You can't make the worldline of a freely falling body as the t-axis of an inertial frame. Because a freely falling body is changing velocity, and if there is a change in velocity, it's not the same inertial reference frame.

So it seems that you understand that I can only set up a momentarily comoving reference frame tangent to a worldline in a curved spacetime at one particular event. That's what "Lorentz frames are only valid locally" means.

Even if the object is only momentarily comoving with the reference frame at a single event, it's a GLOBAL LORENTZ frame. The Lorentz Frame extends for infinity into the past, the future, and in all directions.

In the very next instant, the body will be comoving with an entirely different GLOBAL Lorentz Frame.

So I'm having trouble understanding why you're not clear about the meaning of "Lorentz frames are only valid locally".

Because the Lorentz Transformation, just like the rotation transformation, takes as its input, the location of every event in space and time, and outputs the locations of every event in space and time.

It's like this. If I have a function whose domain is the real numbers, and its range is the real numbers, then I would say that function is valid globally. If I have a function whose domain is 0 to 1 and range is 0 to 1, then I would say the function is valid only locally.

The Lorentz Transformations take as input and output global inertial reference frames, representing every event that ever has and ever will happen in the entire universe.

 

[JDoolin]

It is not really relevant to the question what is free falling and inertial, every test observer that has no proper acceleration is free falling and inertial.

From one perspective one certainly could consider it a straight line as a test object in orbit differs only from a radially free falling test object by having a non-zero angular momentum. For instance do you feel yourself turned often when the seasons pass? The same for an astronaut who travels in orbit, as far as he is concerned he travels in a straight line as no forces act on him.

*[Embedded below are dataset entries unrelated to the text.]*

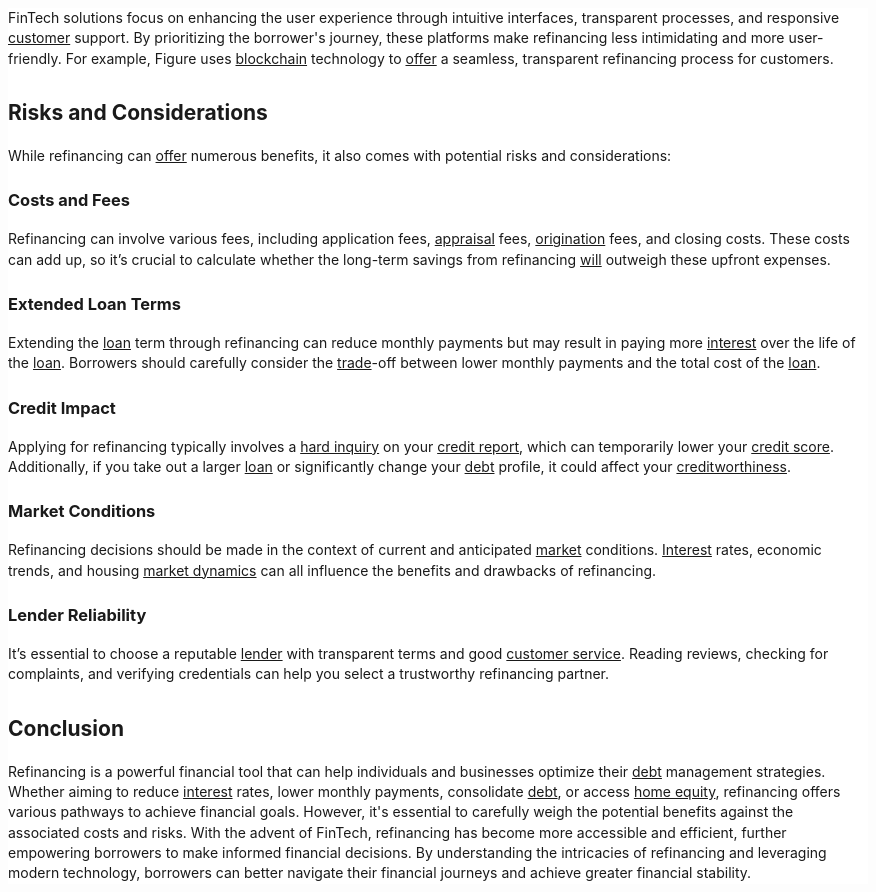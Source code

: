FinTech solutions focus on enhancing the user experience through intuitive interfaces, transparent processes, and responsive [customer](../c/customer.md) support. By prioritizing the borrower's journey, these platforms make refinancing less intimidating and more user-friendly. For example, Figure uses [blockchain](../b/blockchain_in_trading.md) technology to [offer](../o/offer.md) a seamless, transparent refinancing process for customers.

## Risks and Considerations

While refinancing can [offer](../o/offer.md) numerous benefits, it also comes with potential risks and considerations:

### Costs and Fees

Refinancing can involve various fees, including application fees, [appraisal](../a/appraisal.md) fees, [origination](../o/origination.md) fees, and closing costs. These costs can add up, so it’s crucial to calculate whether the long-term savings from refinancing [will](../w/will.md) outweigh these upfront expenses.

### Extended Loan Terms

Extending the [loan](../l/loan.md) term through refinancing can reduce monthly payments but may result in paying more [interest](../i/interest.md) over the life of the [loan](../l/loan.md). Borrowers should carefully consider the [trade](../t/trade.md)-off between lower monthly payments and the total cost of the [loan](../l/loan.md).

### Credit Impact

Applying for refinancing typically involves a [hard inquiry](../h/hard_inquiry.md) on your [credit report](../c/credit_report.md), which can temporarily lower your [credit score](../c/credit_score.md). Additionally, if you take out a larger [loan](../l/loan.md) or significantly change your [debt](../d/debt.md) profile, it could affect your [creditworthiness](../c/creditworthiness.md).

### Market Conditions

Refinancing decisions should be made in the context of current and anticipated [market](../m/market.md) conditions. [Interest](../i/interest.md) rates, economic trends, and housing [market dynamics](../m/market_dynamics.md) can all influence the benefits and drawbacks of refinancing.

### Lender Reliability

It’s essential to choose a reputable [lender](../l/lender.md) with transparent terms and good [customer service](../c/customer_service.md). Reading reviews, checking for complaints, and verifying credentials can help you select a trustworthy refinancing partner.

## Conclusion

Refinancing is a powerful financial tool that can help individuals and businesses optimize their [debt](../d/debt.md) management strategies. Whether aiming to reduce [interest](../i/interest.md) rates, lower monthly payments, consolidate [debt](../d/debt.md), or access [home equity](../h/home_equity.md), refinancing offers various pathways to achieve financial goals. However, it's essential to carefully weigh the potential benefits against the associated costs and risks. With the advent of FinTech, refinancing has become more accessible and efficient, further empowering borrowers to make informed financial decisions. By understanding the intricacies of refinancing and leveraging modern technology, borrowers can better navigate their financial journeys and achieve greater financial stability.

There are tidal forces in effect, if you have more than a point-observer. Even locally, free-fall is different from straight-line motion. The speed of light has a different geodesic from the falling box. Objects moving at different velocities have different geodesics, and with a careful bit of study, you might be able to figure out what you're orbiting around and how far away it is, even if you can't look outside your box.

The local phenomena within the area of a geodesic would be small, perhaps too small for your most sensitive equipment to detect, but traveling along a geodesic is different from traveling in a straight line.

 

[PeterDonis]

Okay, basic reality check passed. RIGHT, geodesics are not straight lines in a global Lorentz Frame. Of course they aren't. But why would that be a failure of Special Relativity?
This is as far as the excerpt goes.